=== Section Start ===

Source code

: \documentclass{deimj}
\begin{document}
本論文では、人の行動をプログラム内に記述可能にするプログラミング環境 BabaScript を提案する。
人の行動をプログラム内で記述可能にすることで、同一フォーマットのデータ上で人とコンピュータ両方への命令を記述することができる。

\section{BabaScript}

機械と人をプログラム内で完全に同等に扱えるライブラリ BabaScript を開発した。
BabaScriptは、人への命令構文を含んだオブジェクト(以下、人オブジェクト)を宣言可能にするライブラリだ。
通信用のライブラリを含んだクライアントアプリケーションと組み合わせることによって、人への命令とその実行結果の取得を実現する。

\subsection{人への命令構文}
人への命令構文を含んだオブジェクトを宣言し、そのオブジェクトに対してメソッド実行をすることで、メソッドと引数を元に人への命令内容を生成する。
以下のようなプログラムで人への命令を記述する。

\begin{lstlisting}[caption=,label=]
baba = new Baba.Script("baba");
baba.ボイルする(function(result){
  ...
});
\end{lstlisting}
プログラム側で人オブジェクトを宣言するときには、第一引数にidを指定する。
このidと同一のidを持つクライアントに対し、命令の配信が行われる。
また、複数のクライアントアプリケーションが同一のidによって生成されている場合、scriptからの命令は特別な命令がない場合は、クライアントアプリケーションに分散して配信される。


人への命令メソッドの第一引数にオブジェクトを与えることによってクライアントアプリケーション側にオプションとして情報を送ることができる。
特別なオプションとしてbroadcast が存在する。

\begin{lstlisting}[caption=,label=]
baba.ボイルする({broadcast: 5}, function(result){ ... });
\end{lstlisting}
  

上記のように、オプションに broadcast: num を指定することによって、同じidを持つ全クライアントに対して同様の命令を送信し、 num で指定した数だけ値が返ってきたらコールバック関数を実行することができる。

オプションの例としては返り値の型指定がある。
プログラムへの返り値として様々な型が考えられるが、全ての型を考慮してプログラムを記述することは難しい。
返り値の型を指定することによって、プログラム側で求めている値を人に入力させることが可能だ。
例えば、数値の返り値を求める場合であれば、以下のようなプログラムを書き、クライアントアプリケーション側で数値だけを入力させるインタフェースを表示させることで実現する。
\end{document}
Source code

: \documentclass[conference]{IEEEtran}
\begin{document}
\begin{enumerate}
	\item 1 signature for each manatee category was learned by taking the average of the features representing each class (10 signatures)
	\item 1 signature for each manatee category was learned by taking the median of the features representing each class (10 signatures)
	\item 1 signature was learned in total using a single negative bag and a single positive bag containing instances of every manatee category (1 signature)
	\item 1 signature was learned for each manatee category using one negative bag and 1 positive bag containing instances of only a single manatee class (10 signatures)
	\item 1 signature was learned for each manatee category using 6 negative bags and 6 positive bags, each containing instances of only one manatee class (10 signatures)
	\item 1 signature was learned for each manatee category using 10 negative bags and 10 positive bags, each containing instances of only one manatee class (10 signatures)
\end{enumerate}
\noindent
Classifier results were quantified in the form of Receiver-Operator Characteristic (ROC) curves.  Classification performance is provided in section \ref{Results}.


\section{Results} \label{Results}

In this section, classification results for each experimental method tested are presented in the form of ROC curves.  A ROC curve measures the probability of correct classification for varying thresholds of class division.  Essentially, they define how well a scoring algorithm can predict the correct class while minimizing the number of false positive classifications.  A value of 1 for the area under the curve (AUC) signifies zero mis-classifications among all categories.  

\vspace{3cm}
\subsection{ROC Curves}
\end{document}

=== Section End ===

Transcribe every record. Match each line exactly.

Source code

: \documentclass{deimj}
\begin{document}
本論文では、人の行動をプログラム内に記述可能にするプログラミング環境 BabaScript を提案する。
人の行動をプログラム内で記述可能にすることで、同一フォーマットのデータ上で人とコンピュータ両方への命令を記述することができる。

\section{BabaScript}

機械と人をプログラム内で完全に同等に扱えるライブラリ BabaScript を開発した。
BabaScriptは、人への命令構文を含んだオブジェクト(以下、人オブジェクト)を宣言可能にするライブラリだ。
通信用のライブラリを含んだクライアントアプリケーションと組み合わせることによって、人への命令とその実行結果の取得を実現する。

\subsection{人への命令構文}
人への命令構文を含んだオブジェクトを宣言し、そのオブジェクトに対してメソッド実行をすることで、メソッドと引数を元に人への命令内容を生成する。
以下のようなプログラムで人への命令を記述する。

\begin{lstlisting}[caption=,label=]
baba = new Baba.Script("baba");
baba.ボイルする(function(result){
  ...
});
\end{lstlisting}
プログラム側で人オブジェクトを宣言するときには、第一引数にidを指定する。
このidと同一のidを持つクライアントに対し、命令の配信が行われる。
また、複数のクライアントアプリケーションが同一のidによって生成されている場合、scriptからの命令は特別な命令がない場合は、クライアントアプリケーションに分散して配信される。


人への命令メソッドの第一引数にオブジェクトを与えることによってクライアントアプリケーション側にオプションとして情報を送ることができる。
特別なオプションとしてbroadcast が存在する。

\begin{lstlisting}[caption=,label=]
baba.ボイルする({broadcast: 5}, function(result){ ... });
\end{lstlisting}
  

上記のように、オプションに broadcast: num を指定することによって、同じidを持つ全クライアントに対して同様の命令を送信し、 num で指定した数だけ値が返ってきたらコールバック関数を実行することができる。

オプションの例としては返り値の型指定がある。
プログラムへの返り値として様々な型が考えられるが、全ての型を考慮してプログラムを記述することは難しい。
返り値の型を指定することによって、プログラム側で求めている値を人に入力させることが可能だ。
例えば、数値の返り値を求める場合であれば、以下のようなプログラムを書き、クライアントアプリケーション側で数値だけを入力させるインタフェースを表示させることで実現する。
\end{document}
Source code

: \documentclass[conference]{IEEEtran}
\begin{document}
\begin{enumerate}
	\item 1 signature for each manatee category was learned by taking the average of the features representing each class (10 signatures)
	\item 1 signature for each manatee category was learned by taking the median of the features representing each class (10 signatures)
	\item 1 signature was learned in total using a single negative bag and a single positive bag containing instances of every manatee category (1 signature)
	\item 1 signature was learned for each manatee category using one negative bag and 1 positive bag containing instances of only a single manatee class (10 signatures)
	\item 1 signature was learned for each manatee category using 6 negative bags and 6 positive bags, each containing instances of only one manatee class (10 signatures)
	\item 1 signature was learned for each manatee category using 10 negative bags and 10 positive bags, each containing instances of only one manatee class (10 signatures)
\end{enumerate}
\noindent
Classifier results were quantified in the form of Receiver-Operator Characteristic (ROC) curves.  Classification performance is provided in section \ref{Results}.


\section{Results} \label{Results}

In this section, classification results for each experimental method tested are presented in the form of ROC curves.  A ROC curve measures the probability of correct classification for varying thresholds of class division.  Essentially, they define how well a scoring algorithm can predict the correct class while minimizing the number of false positive classifications.  A value of 1 for the area under the curve (AUC) signifies zero mis-classifications among all categories.  

\vspace{3cm}
\subsection{ROC Curves}
\end{document}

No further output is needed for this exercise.